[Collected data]
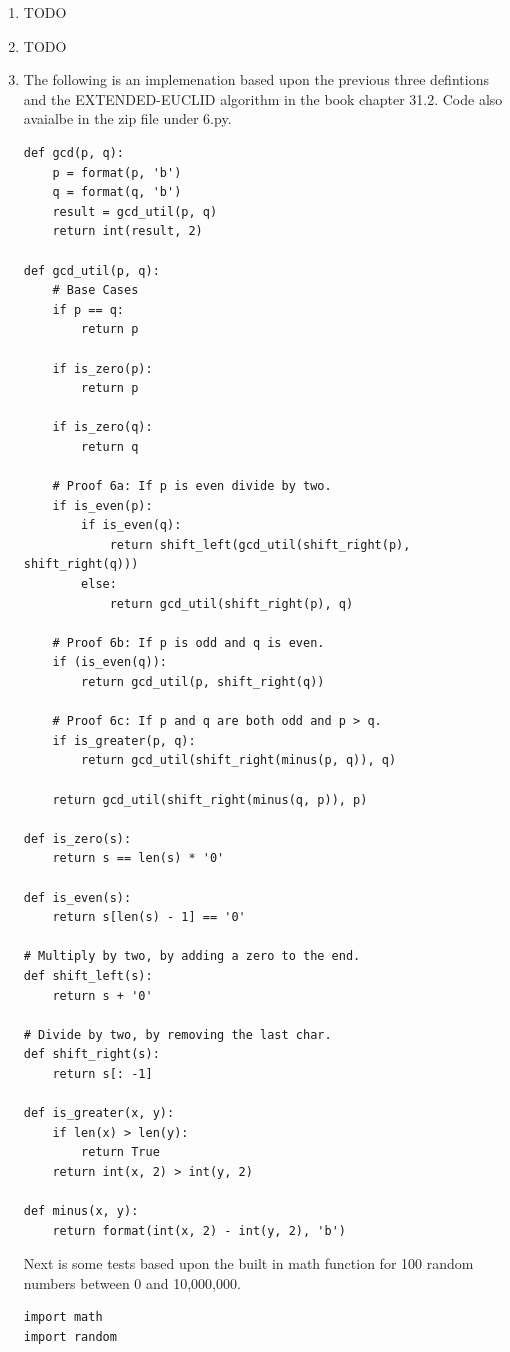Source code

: \documentclass{article}
\begin{document}
\begin{enumerate}
\begin{enumerate}
        \item TODO
        \item TODO
        
        \item The following is an implemenation based upon the previous three defintions and the EXTENDED-EUCLID algorithm in the book chapter 31.2. Code also avaialbe in the zip file under 6.py.
        
        \begin{lstlisting}
def gcd(p, q):
    p = format(p, 'b')
    q = format(q, 'b')
    result = gcd_util(p, q)
    return int(result, 2)

def gcd_util(p, q):
    # Base Cases
    if p == q:
        return p

    if is_zero(p):
        return p

    if is_zero(q):
        return q

    # Proof 6a: If p is even divide by two.
    if is_even(p):
        if is_even(q):
            return shift_left(gcd_util(shift_right(p), shift_right(q)))
        else:
            return gcd_util(shift_right(p), q)

    # Proof 6b: If p is odd and q is even.
    if (is_even(q)):
        return gcd_util(p, shift_right(q))

    # Proof 6c: If p and q are both odd and p > q.
    if is_greater(p, q):
        return gcd_util(shift_right(minus(p, q)), q)

    return gcd_util(shift_right(minus(q, p)), p)

def is_zero(s):
    return s == len(s) * '0'

def is_even(s):
    return s[len(s) - 1] == '0'

# Multiply by two, by adding a zero to the end.
def shift_left(s):
    return s + '0'

# Divide by two, by removing the last char.
def shift_right(s):
    return s[: -1]

def is_greater(x, y):
    if len(x) > len(y):
        return True
    return int(x, 2) > int(y, 2)

def minus(x, y):
    return format(int(x, 2) - int(y, 2), 'b')            
        \end{lstlisting}

        Next is some tests based upon the built in math function for 100 random numbers between 0 and 10,000,000.

        \begin{lstlisting}
import math
import random


\end{lstlisting}
\end{enumerate}
\end{enumerate}
\end{document}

▸ **Task directions**
Leave out the pictures and return every record word for word.

▸ **Solution for this task**
Source code

: \documentclass{article}
\begin{document}
\begin{enumerate}
\begin{enumerate}
        \item TODO
        \item TODO
        
        \item The following is an implemenation based upon the previous three defintions and the EXTENDED-EUCLID algorithm in the book chapter 31.2. Code also avaialbe in the zip file under 6.py.
        
        \begin{lstlisting}
def gcd(p, q):
    p = format(p, 'b')
    q = format(q, 'b')
    result = gcd_util(p, q)
    return int(result, 2)

def gcd_util(p, q):
    # Base Cases
    if p == q:
        return p

    if is_zero(p):
        return p

    if is_zero(q):
        return q

    # Proof 6a: If p is even divide by two.
    if is_even(p):
        if is_even(q):
            return shift_left(gcd_util(shift_right(p), shift_right(q)))
        else:
            return gcd_util(shift_right(p), q)

    # Proof 6b: If p is odd and q is even.
    if (is_even(q)):
        return gcd_util(p, shift_right(q))

    # Proof 6c: If p and q are both odd and p > q.
    if is_greater(p, q):
        return gcd_util(shift_right(minus(p, q)), q)

    return gcd_util(shift_right(minus(q, p)), p)

def is_zero(s):
    return s == len(s) * '0'

def is_even(s):
    return s[len(s) - 1] == '0'

# Multiply by two, by adding a zero to the end.
def shift_left(s):
    return s + '0'

# Divide by two, by removing the last char.
def shift_right(s):
    return s[: -1]

def is_greater(x, y):
    if len(x) > len(y):
        return True
    return int(x, 2) > int(y, 2)

def minus(x, y):
    return format(int(x, 2) - int(y, 2), 'b')            
        \end{lstlisting}

        Next is some tests based upon the built in math function for 100 random numbers between 0 and 10,000,000.

        \begin{lstlisting}
import math
import random


\end{lstlisting}
\end{enumerate}
\end{enumerate}
\end{document}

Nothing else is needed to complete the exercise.